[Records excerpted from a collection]
....

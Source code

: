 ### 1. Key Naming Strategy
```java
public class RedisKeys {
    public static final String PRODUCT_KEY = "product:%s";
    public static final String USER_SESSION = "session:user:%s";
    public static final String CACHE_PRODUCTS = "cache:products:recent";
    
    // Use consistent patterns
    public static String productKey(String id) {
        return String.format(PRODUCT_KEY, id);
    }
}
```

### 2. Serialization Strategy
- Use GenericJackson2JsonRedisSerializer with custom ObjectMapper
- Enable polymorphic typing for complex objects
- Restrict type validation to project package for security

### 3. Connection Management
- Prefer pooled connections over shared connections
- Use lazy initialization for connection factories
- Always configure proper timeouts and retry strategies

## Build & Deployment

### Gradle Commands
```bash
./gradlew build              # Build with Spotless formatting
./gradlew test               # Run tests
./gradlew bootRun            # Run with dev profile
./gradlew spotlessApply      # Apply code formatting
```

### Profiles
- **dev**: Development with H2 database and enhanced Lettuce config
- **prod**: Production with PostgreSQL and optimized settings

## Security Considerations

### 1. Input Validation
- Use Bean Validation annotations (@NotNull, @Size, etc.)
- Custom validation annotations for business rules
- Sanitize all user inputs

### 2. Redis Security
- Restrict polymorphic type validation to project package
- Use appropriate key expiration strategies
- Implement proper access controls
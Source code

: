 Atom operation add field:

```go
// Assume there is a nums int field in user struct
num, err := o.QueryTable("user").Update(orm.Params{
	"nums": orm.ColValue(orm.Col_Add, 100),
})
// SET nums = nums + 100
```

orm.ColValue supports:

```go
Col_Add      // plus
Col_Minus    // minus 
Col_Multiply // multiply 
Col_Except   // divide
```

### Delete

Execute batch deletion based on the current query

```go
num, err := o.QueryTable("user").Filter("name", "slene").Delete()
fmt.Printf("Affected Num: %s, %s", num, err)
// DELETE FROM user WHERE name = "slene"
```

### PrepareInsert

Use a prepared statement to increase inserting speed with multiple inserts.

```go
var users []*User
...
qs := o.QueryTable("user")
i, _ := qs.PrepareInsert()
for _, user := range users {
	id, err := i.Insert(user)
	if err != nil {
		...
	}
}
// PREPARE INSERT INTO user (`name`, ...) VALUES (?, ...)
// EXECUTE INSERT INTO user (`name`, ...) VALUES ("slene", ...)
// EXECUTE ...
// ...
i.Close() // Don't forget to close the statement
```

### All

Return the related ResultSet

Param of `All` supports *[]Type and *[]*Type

....

• **Exercise goal**:
Lines holding the word "static" are the answer; copy each one from the records above.

• **The completed task**:
    public static final String PRODUCT_KEY = "product:%s";
    public static final String USER_SESSION = "session:user:%s";
    public static final String CACHE_PRODUCTS = "cache:products:recent";
    public static String productKey(String id) {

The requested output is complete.